Рубашкин встал и подошел к рабочему столу.
— Вот его письмо! Да! Он еще приписывает и любопытную для нас с вами новость. Представьте, Перебоченскую опять из губернского города перевели в уездный и позволили ей снова жить в ее доме и на хуторе… Загадки! А чувствуется, что о ней, вероятно, собираются грозные справки. Лазарь Лазарич недаром все вертится возле нее…
Священник вздохнул и молча стал пересматривать листок газеты, куря крепчайший турецкий табак. Генерал закурил благовонную сигару и лег опять на софу. Он, как видно, хотел еще поговорить.
— Великое дело комфорт! — сказал он, потягиваясь, — что делать! Привык нему в столице!
Священник на это ничего не отвечал. Разговор, видимо, не клеился. Священник, очевидно, был смущен холодным и беспощадным эгоизмом Рубашкина, который становился ему все более и более понятен. Отец Смарагд чувствовал, что и на него-то самого генерал смотрел, как на одну из вещей, способствующих его комфорту, развлечению, и не видит в нем человека, с которым он готов обоюдно поделиться и радостями и горем. Отговариваясь нездоровьем жены, священник сухо простился и ушел. Уж много раз он давал себе слово прекратить сношения с Рубашкиным; но тоска и скука всякий раз загоняли его опять в просторные и удобные покои генерала.
Срывалась метель. Вечерело. К Илье в хату зашел Кирилло Безуглый.
— Пойдем, Илья, походим.
— С ума ты сошел! Такая погода!
— Пойдем, дело есть.
— В хате говори.
— Выстроил хату, так и не вытащишь тебя! Где был все эти дни? Как ни зайдешь, нету.
— Барские три дня был на барщине, а свои у попа долг отрабатывал за хату.
— Вот как. Вы уже нынче мужичком-с, не тронь нас! гражданин-с, на-поди; по три дня, не то — что мы день каждый в деле.
В голосе флейтиста слышалось непривычное раздражение.
— Уж будто вы, что день и в деле? А, кажись, так болтаетесь по селу. — Илюша, пойдем, не подошел бы кто-нибудь, не подслушал бы нас! Пойдем, сердце!
Илья оделся в шубу, бросил долото, которым долбил кому-то чашку, взял шапку и вышел.
— Куда же идти? Говори.
Кирилло направился к заметенному и шумевшему от ветра саду. Сумерки сгущались. По саду были протоптаны тропинки от гумна мимо барского дома к двору. Ноги тонули в сугробах. Миновав заваленную до крыши садовую пустку Ильи, Кирилло прошел в кусты, разбирая ветви, скрипевшие от гололедицы под рукою, и тут остановился.
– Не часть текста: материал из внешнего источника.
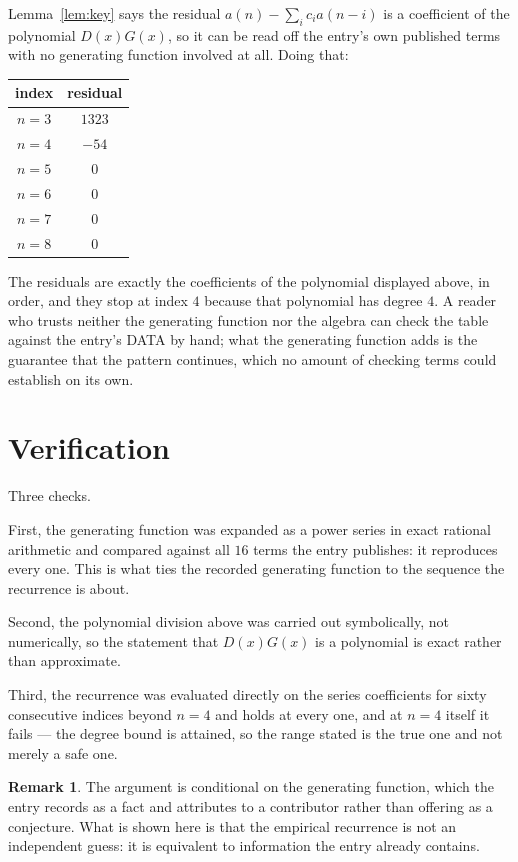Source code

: \documentclass[11pt,a4paper]{article}
\theoremstyle{plain}
\theoremstyle{definition}
\newtheorem{remark}[theorem]{Remark}
\begin{document}
Lemma~\ref{lem:key} says the residual $a(n)-\sum_ic_ia(n-i)$ is a coefficient of the
polynomial $D(x)G(x)$, so it can be read off the entry's own published terms with no
generating function involved at all. Doing that:
\begin{center}
\begin{tabular}{cc}
index & residual \\ \hline
$n=3$ & $1323$ \\
$n=4$ & $-54$ \\
$n=5$ & $0$ \\
$n=6$ & $0$ \\
$n=7$ & $0$ \\
$n=8$ & $0$
\end{tabular}
\end{center}
The residuals are exactly the coefficients of the polynomial displayed above, in order, and
they stop at index $4$ because that polynomial has degree $4$. A reader who trusts
neither the generating function nor the algebra can check the table against the entry's DATA
by hand; what the generating function adds is the guarantee that the pattern continues, which
no amount of checking terms could establish on its own.

\section{Verification}

Three checks.

First, the generating function was expanded as a power series in exact rational arithmetic and
compared against all $16$ terms the entry publishes: it reproduces every one. This is
what ties the recorded generating function to the sequence the recurrence is about.

Second, the polynomial division above was carried out symbolically, not numerically, so the
statement that $D(x)G(x)$ is a polynomial is exact rather than approximate.

Third, the recurrence was evaluated directly on the series coefficients for sixty consecutive
indices beyond $n=4$ and holds at every one, and at $n=4$ itself it fails --- the
degree bound is attained, so the range stated is the true one and not merely a safe one.

\begin{remark}
The argument is conditional on the generating function, which the entry records as a fact and
attributes to a contributor rather than offering as a conjecture. What is shown here is that
the empirical recurrence is not an independent guess: it is equivalent to information the
entry already contains.
\end{remark}
\end{document}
Было уже совершенно темно. Они снова выбрались из сугробов на тропинку к дому. Пройдя опять несколько шагов, остановились и присели на заметенную снегом лавочку. Огромный дом сурово молчал с закрытыми на крючки и на железные болты ставнями. Ветер шумел и стучал болтами.
Кирилло помолчал.
— Илья!
— Что?
— В доме тут болты замыкаются снутри?
— Снутри.
— В дом теперь из твоих кто-нибудь ходит?
— Вряд ли. Отцу незачем: все у него под замками. У крылец часовые по наряду с села ночуют. Разве мать иной раз с фонарем в верхнюю кладовую пройдет.
— Что же там в той кладовой?
— Варенье, мед стоит там, наливка, вина какие лучшие в ящиках стоят.
— Вот бы поживиться наливочкою! — сказал, смеясь, Кирилло.
— Что ты! Как можно! Губа-то у тебя не дура…
— Я пошутил… так… А где хранятся, Илья, конторские деньги?
— Должно быть, при себе отец держит. Немного там запасу бывает! Что соберется, сейчас князю шлют. Живет себе наш барин где-то и нуждушки ему мало, как люди тут маются…
— Поверишь, брат Илья, животы подвело с той месячины: по два пудика отсыплют муки с трухой пополам, да четыре фунта соли, да гарнец пшена, вот и живи. Больше ничего не полагается дворовому на харчи, сам знаешь. Даже венгерец наш бунтует. Напьется пьян и кричит: «Убью Романа!» Знаешь что, Илья, я думаю? — прибавил Кирилло.
— Говори.
— Обокрадем, право, кладовую в доме! Хоть наливки напьемся вдоволь, варенья со скуки наедимся. И для кого его варят? Когда эти господа еще наедут?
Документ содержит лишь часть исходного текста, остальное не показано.